- Directed by: Wes Hurley
- Written by: Wes Hurley
- Produced by: Wes Hurley
- Starring: Waxie Moon Miss Dirty Martini Miss Indigo Blue Paula the Swedish Housewife BenDeLaCreme
- Cinematography: Wes Hurley
- Edited by: Wes Hurley
- Music by: Eric Lane Barnes Jerry Peerson The Little Penguins Jeremiah Oliver Sarah Rudinoff
- Production company: I Ate My Eyes Films
- Release date: 2015;
- Running time: 70 minutes
- Country: United States
- Language: English

= Waxie Moon (film) =

Waxie Moon is a documentary directed by Wes Hurley and centered on the gender-bending Juilliard-trained burlesque performer, Waxie Moon. The film captures the burgeoning and mostly-queer neo-burlesque community in Seattle in the 2000s. It features interviews with dozens of performers and artists, including the burlesque icons Miss Dirty Martini and Tigger!, author and performer Marya Sea Kaminski, drag superstar BenDeLaCreme, and many others. The film also includes the original song, titled "Waxie Moon", which was inspired by James Bond scores. The song was composed by Eric Lane Barnes of the Seattle Men's Chorus and Seattle Women's Chorus, and performed by Sarah Rudinoff and Paul Rosenberg.
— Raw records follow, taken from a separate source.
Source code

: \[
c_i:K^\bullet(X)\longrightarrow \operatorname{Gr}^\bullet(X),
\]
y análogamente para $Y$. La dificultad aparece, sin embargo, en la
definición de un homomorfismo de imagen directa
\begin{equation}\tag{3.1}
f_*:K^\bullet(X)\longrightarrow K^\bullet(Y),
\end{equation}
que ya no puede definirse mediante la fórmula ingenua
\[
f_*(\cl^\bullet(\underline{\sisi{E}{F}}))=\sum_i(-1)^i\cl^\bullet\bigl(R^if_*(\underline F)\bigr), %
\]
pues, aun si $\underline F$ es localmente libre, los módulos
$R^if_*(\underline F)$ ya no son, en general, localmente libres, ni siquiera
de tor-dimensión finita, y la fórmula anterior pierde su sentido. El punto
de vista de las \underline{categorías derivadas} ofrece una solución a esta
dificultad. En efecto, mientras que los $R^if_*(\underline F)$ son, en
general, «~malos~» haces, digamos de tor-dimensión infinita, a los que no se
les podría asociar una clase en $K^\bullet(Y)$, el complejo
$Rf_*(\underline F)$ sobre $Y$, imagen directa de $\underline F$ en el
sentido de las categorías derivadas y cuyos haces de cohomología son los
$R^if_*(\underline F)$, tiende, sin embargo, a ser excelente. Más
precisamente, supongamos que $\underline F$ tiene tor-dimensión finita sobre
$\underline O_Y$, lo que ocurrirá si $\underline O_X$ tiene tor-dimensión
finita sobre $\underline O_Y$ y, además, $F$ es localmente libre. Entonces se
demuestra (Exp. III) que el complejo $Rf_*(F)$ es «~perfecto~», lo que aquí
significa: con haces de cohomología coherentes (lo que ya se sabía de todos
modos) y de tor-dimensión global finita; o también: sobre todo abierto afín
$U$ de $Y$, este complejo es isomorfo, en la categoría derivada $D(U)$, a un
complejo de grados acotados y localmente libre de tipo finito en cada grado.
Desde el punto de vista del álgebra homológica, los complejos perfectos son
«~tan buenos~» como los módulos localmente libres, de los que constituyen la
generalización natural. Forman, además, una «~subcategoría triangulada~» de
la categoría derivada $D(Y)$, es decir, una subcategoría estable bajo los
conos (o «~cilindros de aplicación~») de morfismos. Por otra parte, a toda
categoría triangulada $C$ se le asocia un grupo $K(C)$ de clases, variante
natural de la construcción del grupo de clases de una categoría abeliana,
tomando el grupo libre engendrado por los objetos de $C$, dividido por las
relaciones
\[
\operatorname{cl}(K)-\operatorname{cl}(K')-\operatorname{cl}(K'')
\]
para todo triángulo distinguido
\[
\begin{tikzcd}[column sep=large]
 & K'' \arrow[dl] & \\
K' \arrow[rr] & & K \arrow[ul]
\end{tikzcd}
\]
Waxie Moon premiered in Austin, Texas, and went on to screen at the Anthology Film Archives, Echo Park Film Center, and at many festivals around the world, including a dozen screenings in Seattle. The film won Best Local Film at the Seattle Lesbian & Gay Film Festival, Jury Award for Best Film at Queer Fruits Film Festival in Australia, and Best Film, Best Director, Best Cinematography, Best Editing and Best Soundtrack at Love Unlimited Film Festival. It is available on video from TLAvideo.